__Try it__. Please restate word for word the line holding "## About this tutorial" and every following line through the end of the entries.

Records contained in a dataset
"""

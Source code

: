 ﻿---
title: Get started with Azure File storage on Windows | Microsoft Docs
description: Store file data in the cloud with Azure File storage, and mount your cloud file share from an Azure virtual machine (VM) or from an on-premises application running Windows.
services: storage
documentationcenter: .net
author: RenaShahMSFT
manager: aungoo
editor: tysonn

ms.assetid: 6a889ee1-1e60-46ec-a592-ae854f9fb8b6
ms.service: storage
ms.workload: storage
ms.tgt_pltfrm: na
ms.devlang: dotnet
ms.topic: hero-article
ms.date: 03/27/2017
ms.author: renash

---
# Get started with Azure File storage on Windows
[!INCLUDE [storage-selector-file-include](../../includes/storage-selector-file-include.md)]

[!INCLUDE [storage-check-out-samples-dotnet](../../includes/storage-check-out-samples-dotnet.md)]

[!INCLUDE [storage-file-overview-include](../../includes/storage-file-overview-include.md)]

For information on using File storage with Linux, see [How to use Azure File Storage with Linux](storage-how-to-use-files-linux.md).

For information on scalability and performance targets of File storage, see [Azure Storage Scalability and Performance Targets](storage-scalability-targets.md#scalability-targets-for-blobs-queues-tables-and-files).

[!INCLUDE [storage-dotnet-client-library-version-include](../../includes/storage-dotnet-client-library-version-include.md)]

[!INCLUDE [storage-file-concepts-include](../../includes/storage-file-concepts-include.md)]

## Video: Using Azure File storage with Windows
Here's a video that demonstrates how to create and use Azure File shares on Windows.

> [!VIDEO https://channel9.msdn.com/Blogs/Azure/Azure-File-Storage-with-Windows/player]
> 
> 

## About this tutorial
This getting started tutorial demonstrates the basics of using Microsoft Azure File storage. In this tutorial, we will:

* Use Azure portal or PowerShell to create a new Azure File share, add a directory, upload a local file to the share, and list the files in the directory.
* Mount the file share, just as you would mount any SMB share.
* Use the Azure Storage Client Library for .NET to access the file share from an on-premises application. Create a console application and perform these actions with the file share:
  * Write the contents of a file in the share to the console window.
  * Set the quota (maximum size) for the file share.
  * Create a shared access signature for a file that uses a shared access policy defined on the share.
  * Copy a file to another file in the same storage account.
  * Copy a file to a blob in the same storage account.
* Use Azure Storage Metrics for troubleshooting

"""

__Answer section__.
## About this tutorial
This getting started tutorial demonstrates the basics of using Microsoft Azure File storage. In this tutorial, we will:

* Use Azure portal or PowerShell to create a new Azure File share, add a directory, upload a local file to the share, and list the files in the directory.
* Mount the file share, just as you would mount any SMB share.
* Use the Azure Storage Client Library for .NET to access the file share from an on-premises application. Create a console application and perform these actions with the file share:
  * Write the contents of a file in the share to the console window.
  * Set the quota (maximum size) for the file share.
  * Create a shared access signature for a file that uses a shared access policy defined on the share.
  * Copy a file to another file in the same storage account.
  * Copy a file to a blob in the same storage account.
* Use Azure Storage Metrics for troubleshooting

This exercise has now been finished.